YOUR ASSIGNMENT:
Output only the lines below that start at the line containing "Denotational takes this" and end at the line containing "A word of warning: the", with both ends kept.

DATA RECORDS:
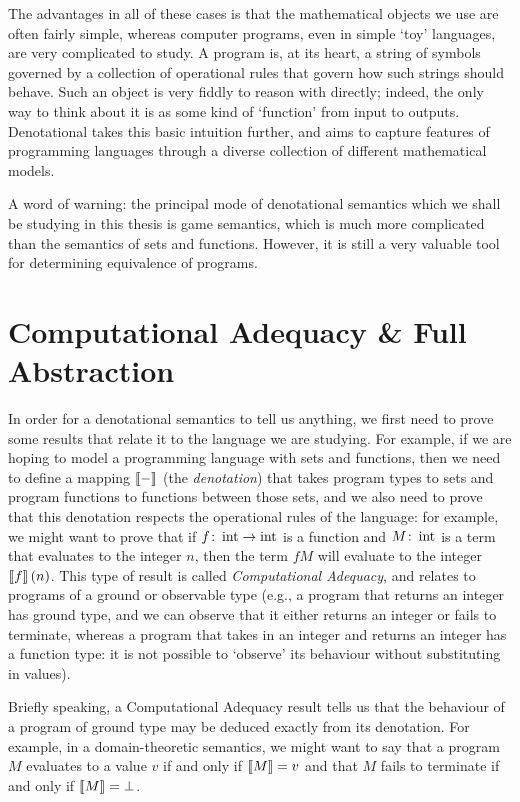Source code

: The advantages in all of these cases is that the mathematical objects we use are often fairly simple, whereas computer programs, even in simple `toy' languages, are very complicated to study. 
A program is, at its heart, a string of symbols governed by a collection of operational rules that govern how such strings should behave. 
Such an object is very fiddly to reason with directly; indeed, the only way to think about it is as some kind of `function' from input to outputs.
Denotational takes this basic intuition further, and aims to capture features of programming languages through a diverse collection of different mathematical models.

A word of warning: the principal mode of denotational semantics which we shall be studying in this thesis is game semantics, which is much more complicated than the semantics of sets and functions. 
However, it is still a very valuable tool for determining equivalence of programs.

\section{Computational Adequacy \& Full Abstraction}
\label{SecCAnFA}

In order for a denotational semantics to tell us anything, we first need to prove some results that relate it to the language we are studying. 
For example, if we are hoping to model a programming language with sets and functions, then we need to define a mapping $\left\llbracket-\right\rrbracket$ (the \emph{denotation}) that takes program types to sets and program functions to functions between those sets, and we also need to prove that this denotation respects the operational rules of the language: for example, we might want to prove that if $f \colon \operatorname{int} \to \operatorname{int}$ is a function and $M \colon \operatorname{int}$ is a term that evaluates to the integer $n$, then the term $f M$ will evaluate to the integer $\left\llbracket f\right\rrbracket(n)$.
This type of result is called \emph{Computational Adequacy}, and relates to programs of a ground or observable type (e.g., a program that returns an integer has ground type, and we can observe that it either returns an integer or fails to terminate, whereas a program that takes in an integer and returns an integer has a function type: it is not possible to `observe' its behaviour without substituting in values).

Briefly speaking, a Computational Adequacy result tells us that the behaviour of a program of ground type may be deduced exactly from its denotation.
For example, in a domain-theoretic semantics, we might want to say that a program $M$ evaluates to a value $v$ if and only if $\left\llbracket M\right\rrbracket=v$ and that $M$ fails to terminate if and only if $\left\llbracket M\right\rrbracket = \bot$.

SOLUTION TO THE PROBLEM:
Denotational takes this basic intuition further, and aims to capture features of programming languages through a diverse collection of different mathematical models.

A word of warning: the principal mode of denotational semantics which we shall be studying in this thesis is game semantics, which is much more complicated than the semantics of sets and functions. 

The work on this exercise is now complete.